AWS Glue
Serververless cost-effective Extract Transform and Load (ETL) system that uses EMR clusters under the hood. It’s used to transform data from sources to targets.
Glue can also crawl data sources to generate an AWS Glue Data Catalog
Available sources:
-
Stores:
-
S3
-
JDBC compatoble data sources (like RDS)
-
DynamoDB
-
-
Streams:
-
Kinesis Data Streams
-
Apache Kafka
-
-
Targets:
-
S3
-
RDS
-
JDBC compatible endpoints
-
Data Catalog
A catalog of metadata plus a collection of data management and search tools.
Metadata is about data sources in the region. The AWS Glue Data Catalog provides one unique catalog per region per account. Having a catalog helps avoiding data silos (invisible data managed by a single team).

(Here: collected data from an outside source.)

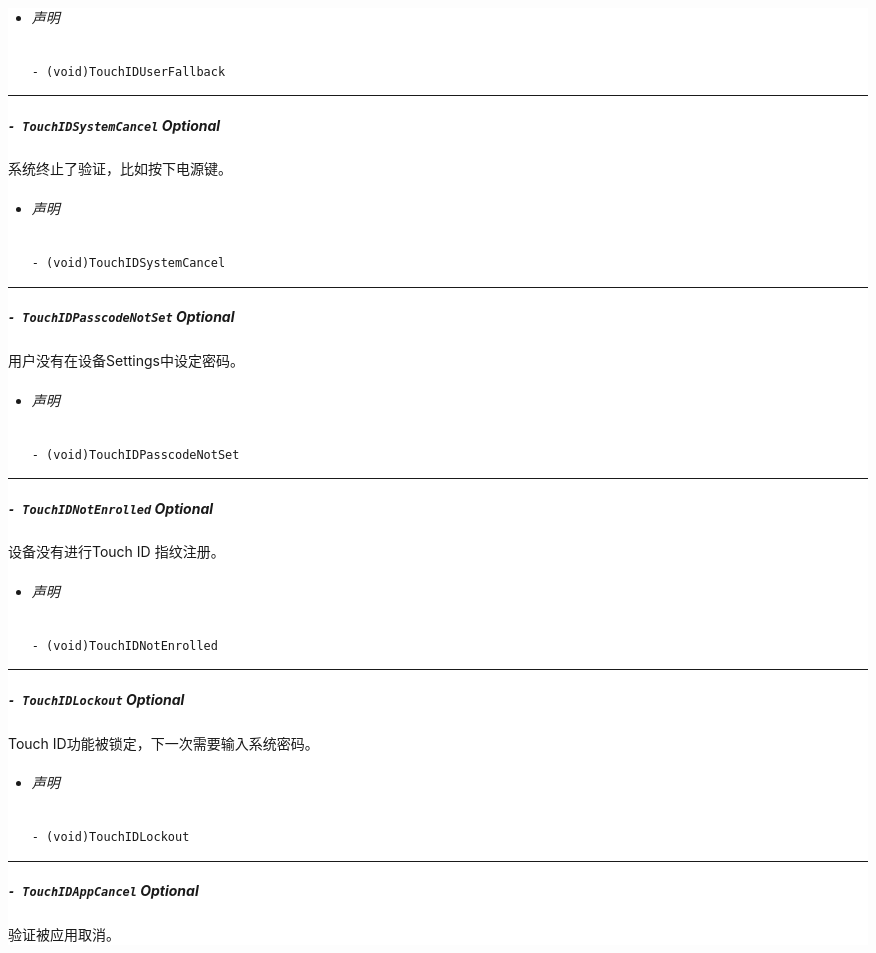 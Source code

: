 * ###### 声明

	```
	- (void)TouchIDUserFallback
	```
	
----

##### `- TouchIDSystemCancel` *Optional*

系统终止了验证，比如按下电源键。

* ###### 声明

	```
	- (void)TouchIDSystemCancel
	```
	
----

##### `- TouchIDPasscodeNotSet` *Optional*

用户没有在设备Settings中设定密码。

* ###### 声明

	```
	- (void)TouchIDPasscodeNotSet
	```
	
----

##### `- TouchIDNotEnrolled` *Optional*

设备没有进行Touch ID 指纹注册。

* ###### 声明

	```
	- (void)TouchIDNotEnrolled
	```
	
----
	
##### `- TouchIDLockout` *Optional*

Touch ID功能被锁定，下一次需要输入系统密码。

* ###### 声明

	```
	- (void)TouchIDLockout
	```
	
----
	
##### `- TouchIDAppCancel` *Optional*

验证被应用取消。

Data Catalog is used by serveral other services:
-
Athena
-
Redshift Spectrum
-
EMR
-
AWS Lake Formation
Steps:
-
Create credentials for crawlers
-
Create crawlers
-
Run crawlers on sources
Glue Jobs
ETL jobs.
Data is extracted from sources, transformed using user-defined scripts and loaded into targets.
AWS maintains an AWS managed WARM resource pool but you’re only billed for resources you consume.

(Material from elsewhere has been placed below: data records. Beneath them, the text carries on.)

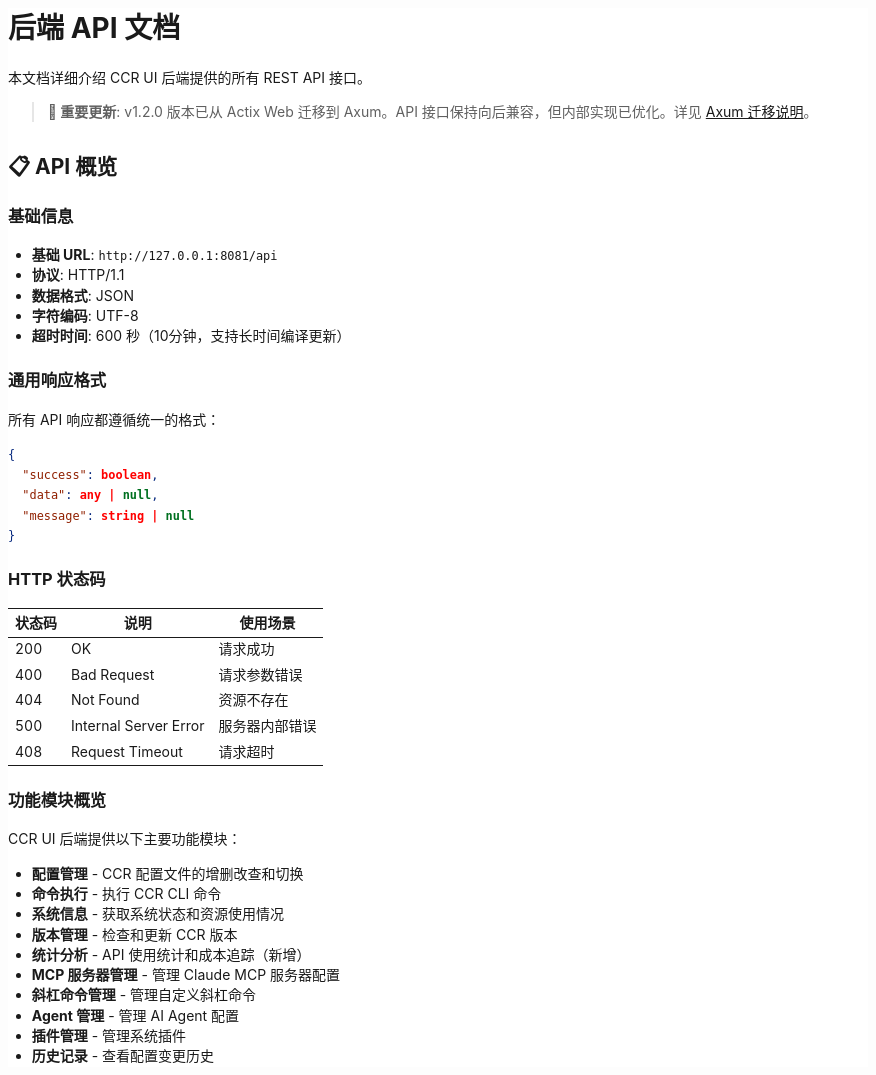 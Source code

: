 # 后端 API 文档

本文档详细介绍 CCR UI 后端提供的所有 REST API 接口。

> **📢 重要更新**: v1.2.0 版本已从 Actix Web 迁移到 Axum。API 接口保持向后兼容，但内部实现已优化。详见 [Axum 迁移说明](./MIGRATION_AXUM.md)。

## 📋 API 概览

### 基础信息

- **基础 URL**: `http://127.0.0.1:8081/api`
- **协议**: HTTP/1.1
- **数据格式**: JSON
- **字符编码**: UTF-8
- **超时时间**: 600 秒（10分钟，支持长时间编译更新）

### 通用响应格式

所有 API 响应都遵循统一的格式：

```json
{
  "success": boolean,
  "data": any | null,
  "message": string | null
}
```

### HTTP 状态码

| 状态码 | 说明 | 使用场景 |
|--------|------|----------|
| 200 | OK | 请求成功 |
| 400 | Bad Request | 请求参数错误 |
| 404 | Not Found | 资源不存在 |
| 500 | Internal Server Error | 服务器内部错误 |
| 408 | Request Timeout | 请求超时 |

### 功能模块概览

CCR UI 后端提供以下主要功能模块：

- **配置管理** - CCR 配置文件的增删改查和切换
- **命令执行** - 执行 CCR CLI 命令
- **系统信息** - 获取系统状态和资源使用情况
- **版本管理** - 检查和更新 CCR 版本
- **统计分析** - API 使用统计和成本追踪（新增）
- **MCP 服务器管理** - 管理 Claude MCP 服务器配置
- **斜杠命令管理** - 管理自定义斜杠命令
- **Agent 管理** - 管理 AI Agent 配置
- **插件管理** - 管理系统插件
- **历史记录** - 查看配置变更历史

Jobs can be started manually or in response to events from, for example, EventBridge.
Architectures
Convert table data to columnar
You can use Glue to import a CSV file from an S3 bucket and transform it into Apache Parquet format and store it in an output S3 bucket to then have Athena query it.
Using S3 Events you can trigger a Lambda Function (or you can use EventBridge) which will *start a Glue Job.